*** Data records ***

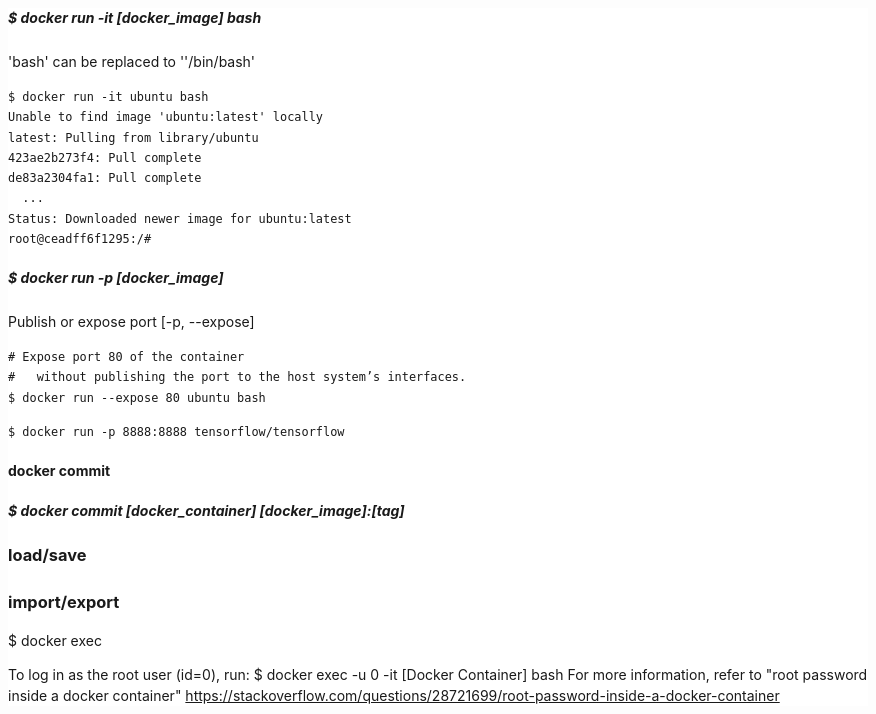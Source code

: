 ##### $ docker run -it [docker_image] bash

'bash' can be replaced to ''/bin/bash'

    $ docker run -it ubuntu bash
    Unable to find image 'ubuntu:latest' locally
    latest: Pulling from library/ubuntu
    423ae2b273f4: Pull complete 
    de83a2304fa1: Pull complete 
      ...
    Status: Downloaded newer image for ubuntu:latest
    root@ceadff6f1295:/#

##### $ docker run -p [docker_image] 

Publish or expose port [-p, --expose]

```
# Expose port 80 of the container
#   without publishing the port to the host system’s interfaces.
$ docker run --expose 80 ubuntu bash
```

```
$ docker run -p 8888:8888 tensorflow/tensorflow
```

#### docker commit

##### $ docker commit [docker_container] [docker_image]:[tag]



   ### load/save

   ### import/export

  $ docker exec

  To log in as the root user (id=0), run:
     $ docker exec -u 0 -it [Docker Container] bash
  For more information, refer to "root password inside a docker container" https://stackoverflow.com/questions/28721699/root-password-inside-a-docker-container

*** End of Data records ***

What this task involves
Search the listing for the word "commit", and copy every line in which it is found.

Reply
#### docker commit
##### $ docker commit [docker_container] [docker_image]:[tag]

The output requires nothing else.